Protein estimation by ELISA. Standard ELISA was performed for quantitative determination of IL-1β, IL-6, and TNF-α protein. L5 lumbar spinal cord homogenization was prepared as explained previously (Sweitzer et al., 2001b). In brief, weighed sections of L5 spinal cord were homogenized in homogenization buffer consisting of a protease inhibitor (Boehringer Mannheim, Mannheim, Germany) using a Power Gen 125 tissue tearer (Fisher Scientific, Suwanee, GA). Samples were spun at 20,000 × g for 30 min at 4°C. Supernatant was aliquoted and stored at −80°C for future protein quantification. IL-1β, TNF-α (R & D Systems, Minneapolis, MN), and IL-6 (Biosource, Camarillo, CA) protein concentrations were determined using the quantitative sandwich enzyme immunoassay according to the manufacturer's directions. IL-1β, IL-6, and TNF-α protein quantification was determined by comparing samples to the standard curve generated from the respective kits (n = 4 rats per group).
Evaluation of the inhibition of spinal proinflammatory cytokines (IL-1β, IL-6, and TNF-α) on acute analgesic action of morphine, development of morphine tolerance, and opioid withdrawal-induced hyperalgesia in sham or L5 nerve-transected rats. Separate groups of rats (either sham operated or nerve transected) received either saline or morphine and were treated once daily (at 11:00 A.M. to 12:00 P.M.) with a cocktail consisting of a fixed-dose combination of IL-1 receptor antagonist (IL-1ra; 100 μg/rat), soluble TNF receptor (sTNFR; 30 μg/rat) (both were kind gifts from Amgen, Thousand Oaks, CA), and goat anti-rat IL-6-neutralizing antibody (0.08 μg/rat; R & D Systems). This cocktail (in PBS) was administered via direct lumbar puncture under brief halothane anesthesia at a volume of 15 μl/rat on postoperative days 6–10. On day 11, after recording morphine withdrawal-induced hyperalgesic and allodynic behavior, these rats were treated with morphine (2 mg/kg, i.v.) via the tail vein, and the antihyperalgesic activities were evaluated. The threshold latency recorded before the intravenous administration of morphine (day 11) was used as the basal latency (n = 6 rats per group). The selection of IL-1ra, sTNFR, and anti IL-6 antibody doses was based on our previous reports (Arruda et al., 2000; Sweitzer et al., 2001b).

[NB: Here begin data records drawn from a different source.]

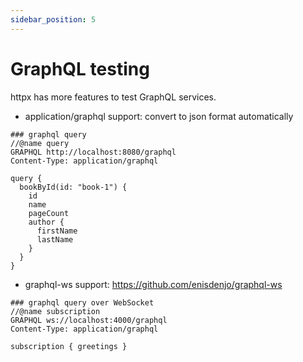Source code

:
 ```yaml
---
sidebar_position: 5
---
```


# GraphQL testing

httpx has more features to test GraphQL services.

* application/graphql support: convert to json format automatically

```
### graphql query
//@name query
GRAPHQL http://localhost:8080/graphql
Content-Type: application/graphql

query {
  bookById(id: "book-1") {
    id
    name
    pageCount
    author {
      firstName
      lastName
    }
  }
}
```

* graphql-ws support:  https://github.com/enisdenjo/graphql-ws

```
### graphql query over WebSocket
//@name subscription
GRAPHQL ws://localhost:4000/graphql
Content-Type: application/graphql

subscription { greetings }
```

Values are expressed as means ± SEM and were analyzed for significance with one-way ANOVA followed by a post hocBonferroni analysis using STATA 5.0 (STATA Corp., College Station, TX).p values of <0.05 were considered significant. To access morphine analgesia, the data of noxious mechanical and thermal tests were converted to a percentage of MPE using the following formula: %MPE = (WT − CT)/(CO − CT) × 100, where WT equals withdrawal latency (in seconds) or threshold (in grams) after morphine/saline treatment, and CT equals the cutoff value (i.e., 250 gm for mechanical test and 15 sec for the tail-flick test).

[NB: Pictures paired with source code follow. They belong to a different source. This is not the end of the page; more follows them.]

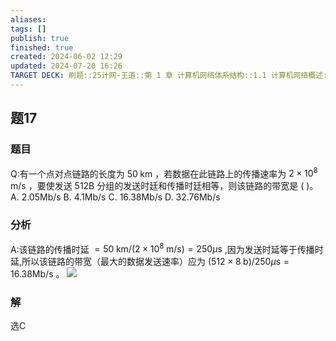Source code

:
 ```yaml
---
aliases: 
tags: []
publish: true
finished: true
created: 2024-06-02 12:29
updated: 2024-07-20 16:26
TARGET DECK: 刷题::25计网-王道::第 1 章 计算机网络体系结构::1.1 计算机网络概述::题17
---
```


## 题17
### 题目
Q:有一个点对点链路的长度为 ${50}\mathrm{\;{km}}$ ，若数据在此链路上的传播速率为 $2 \times  {10}^{8}\mathrm{\;m}/\mathrm{s}$ ，要使发送 512B 分组的发送时廷和传播时廷相等，则该链路的带宽是 ( )。
A. ${2.05}\mathrm{{Mb}}/\mathrm{s}$ B. ${4.1}\mathrm{{Mb}}/\mathrm{s}$ C. ${16.38}\mathrm{{Mb}}/\mathrm{s}$ D. ${32.76}\mathrm{{Mb}}/\mathrm{s}$
### 分析
A:该链路的传播时延 $= {50}\mathrm{\;{km}}/( {2 \times  {10}^{8}\mathrm{\;m}/\mathrm{s}})  = {250\mu }\mathrm{s}$ ,因为发送时延等于传播时延,所以该链路的带宽（最大的数据发送速率）应为 $( {{512} \times  8\mathrm{\;b}}) /{250\mu }\mathrm{s} = {16.38}\mathrm{{Mb}}/\mathrm{s}$ 。
![](https://img.hwenyi.tech/202407201626944.webp)


### 解
选C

The mean paw-withdrawal pressure to noxious mechanical stimuli or tail-flick latency to thermal stimuli between unoperated and sham-operated rats showed no significant difference. However, in L5 nerve-transected rats, mean PPT and tail-flick latency were significantly decreased compared with the sham-operated or control group of animals, indicating development of mechanical and thermal hyperalgesia in L5 nerve-transected animals. Similarly, nerve-injured rats also developed mechanical allodynia to both 2 and 12 gm of mechanical stimuli (Table 1). The development of mechanical and thermal hyperalgesia and mechanical allodynia increased in a time-dependent manner after nerve transection and reached steady state between days 6 and 11 after surgery. This steady-state period was used to study the acute analgesic effect of morphine, the development of morphine tolerance, and its withdrawal-induced hyperalgesia in neuropathic rats.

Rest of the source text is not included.